START Task data

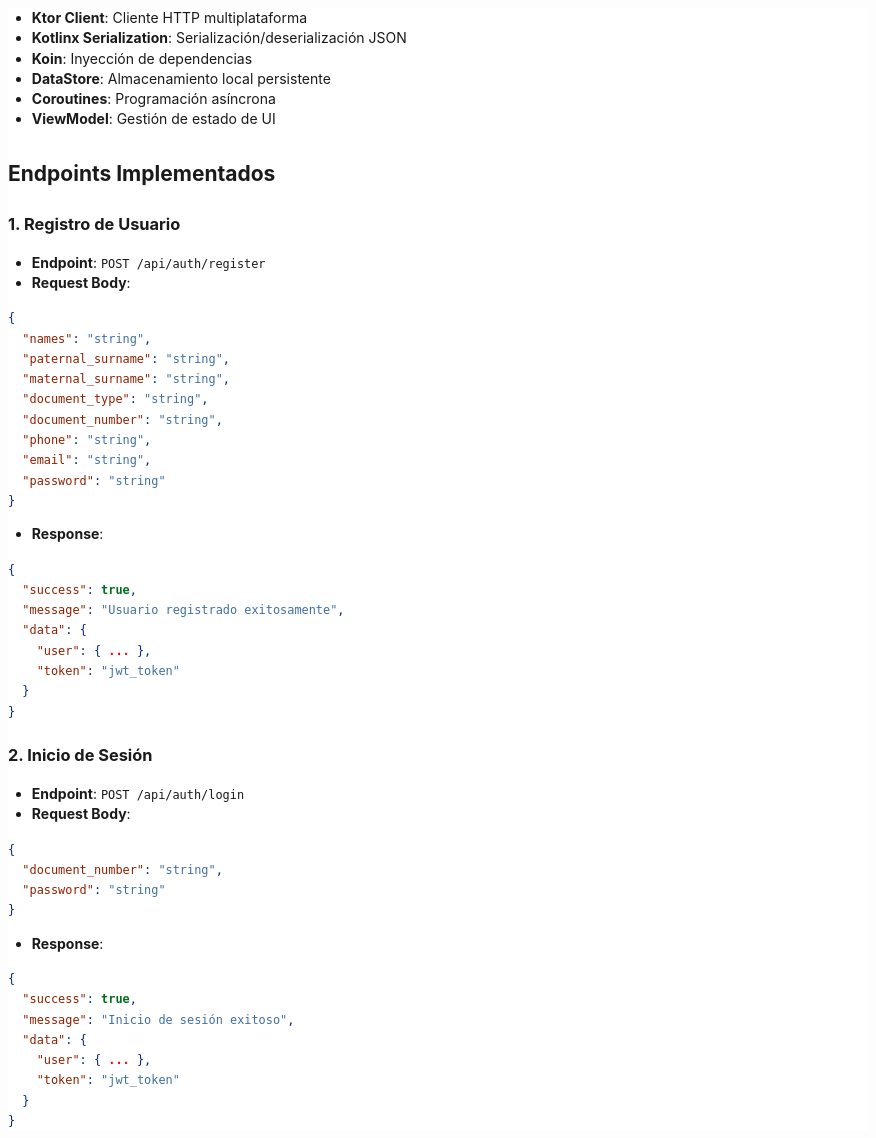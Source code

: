 - **Ktor Client**: Cliente HTTP multiplataforma
- **Kotlinx Serialization**: Serialización/deserialización JSON
- **Koin**: Inyección de dependencias
- **DataStore**: Almacenamiento local persistente
- **Coroutines**: Programación asíncrona
- **ViewModel**: Gestión de estado de UI

## Endpoints Implementados

### 1. Registro de Usuario
- **Endpoint**: `POST /api/auth/register`
- **Request Body**:
```json
{
  "names": "string",
  "paternal_surname": "string",
  "maternal_surname": "string",
  "document_type": "string",
  "document_number": "string",
  "phone": "string",
  "email": "string",
  "password": "string"
}
```
- **Response**:
```json
{
  "success": true,
  "message": "Usuario registrado exitosamente",
  "data": {
    "user": { ... },
    "token": "jwt_token"
  }
}
```

### 2. Inicio de Sesión
- **Endpoint**: `POST /api/auth/login`
- **Request Body**:
```json
{
  "document_number": "string",
  "password": "string"
}
```
- **Response**:
```json
{
  "success": true,
  "message": "Inicio de sesión exitoso",
  "data": {
    "user": { ... },
    "token": "jwt_token"
  }
}
```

END Task data

# Problem description
An exact retyping of the entries, without images, is the required answer.

# Your response
Source code

: - **Ktor Client**: Cliente HTTP multiplataforma
- **Kotlinx Serialization**: Serialización/deserialización JSON
- **Koin**: Inyección de dependencias
- **DataStore**: Almacenamiento local persistente
- **Coroutines**: Programación asíncrona
- **ViewModel**: Gestión de estado de UI

## Endpoints Implementados

### 1. Registro de Usuario
- **Endpoint**: `POST /api/auth/register`
- **Request Body**:
```json
{
  "names": "string",
  "paternal_surname": "string",
  "maternal_surname": "string",
  "document_type": "string",
  "document_number": "string",
  "phone": "string",
  "email": "string",
  "password": "string"
}
```
- **Response**:
```json
{
  "success": true,
  "message": "Usuario registrado exitosamente",
  "data": {
    "user": { ... },
    "token": "jwt_token"
  }
}
```

### 2. Inicio de Sesión
- **Endpoint**: `POST /api/auth/login`
- **Request Body**:
```json
{
  "document_number": "string",
  "password": "string"
}
```
- **Response**:
```json
{
  "success": true,
  "message": "Inicio de sesión exitoso",
  "data": {
    "user": { ... },
    "token": "jwt_token"
  }
}
```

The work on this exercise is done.